In the end, I have no idea if Hopkins intends for me as a reader to feel sympathetic towards Pattyn or not.  And considering the ending here, I think that's an issue.  Am I being asked to laud her, or not?  This is not a morally ambiguous issue if she's going into that church to murder a whole bunch of people as she alludes to.  This story doesn't make me understand Pattyn.  To understand the whole Columbine thing, Dave Cullen has it hands down, factually, etc.  Hopkins seems to be writing about something that she's sort of...taking from the myths surrounding Columbine, rather than the actual details about Eric and Dylan.  It's capitalizing on the way some people seem to think that the boys were abused in school and were standing up for themselves by their murdering spree, and I feel like Hopkins is buying into that...I don't know, I just don't feel comfortable with it.

The author's note at the back?  Tells me that Hopkins hopes that this book has made me fall in love with Nevada the way she has, and that the stories of fallout testing are true, and says NOTHING about the whole shooting-spree thing at the end.  La de da, Hopkins?  She's playing with fire here, and I just take issue with the ending and the lack of any clear intention about how the reader is intended to react.

Finally, one last issue: the book begins with Pattyn reading Le'Engle, Tolkien and Austen (among others).  If someone (and I've known radical conservative Christians in my lifetime who would and HAVE said these things) wanted to say that these sorts of books lead to evil, well, a story that ends in a killing spree starts with the protagonist reading these and taking baby steps from there.  Sure, anyone who could put pieces together could see that it wasn't the books that lead her in any way towards her end.  But at the same time, A leads to B which leads to C which leads to D which leads to E which leads to F...  I do not like this.

The thing is, ultimately, I was drawn into the book.  I really was.  I didn't put it down during my lunch breaks.  But in the end, I just have a lot of issues with it, and I'm left not really being a fan.

Here's the author's letter reference above in full from her website:

I want my readers to know I am not anti-religion.
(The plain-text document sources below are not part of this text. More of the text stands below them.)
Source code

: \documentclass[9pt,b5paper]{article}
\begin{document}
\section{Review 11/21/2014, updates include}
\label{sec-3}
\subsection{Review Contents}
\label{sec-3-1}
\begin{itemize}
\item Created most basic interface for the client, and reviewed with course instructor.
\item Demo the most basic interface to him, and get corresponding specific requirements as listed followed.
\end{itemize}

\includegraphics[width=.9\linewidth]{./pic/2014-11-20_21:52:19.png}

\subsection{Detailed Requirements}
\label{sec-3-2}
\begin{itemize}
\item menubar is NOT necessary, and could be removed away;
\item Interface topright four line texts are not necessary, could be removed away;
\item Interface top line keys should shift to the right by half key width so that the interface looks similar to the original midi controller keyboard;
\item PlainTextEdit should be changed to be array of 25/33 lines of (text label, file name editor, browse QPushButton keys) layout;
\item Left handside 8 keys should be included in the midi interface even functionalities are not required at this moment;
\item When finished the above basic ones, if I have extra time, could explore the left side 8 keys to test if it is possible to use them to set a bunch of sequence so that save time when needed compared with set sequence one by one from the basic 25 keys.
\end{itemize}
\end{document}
In fact, I go to 
church (I happen to be Lutheran) regularly, and even sing in the 
choir. However, every religion can be home to extremists. Pattyn's 
family is an extreme (not to mention dysfunctional) example of the 
LDS faith. I do know fine Mormons, with a strong focus on family 
that I respect.

Still, my personal feeling is that any religion that considers women 
"inferior" deserves a hard look. The references to the Mormon 
religion are accurate. I worked with a great, great granddaughter 
of Joseph Smith (founder of the LDS church), who left the church 
in her early 20s because of concerns like Pattyn's.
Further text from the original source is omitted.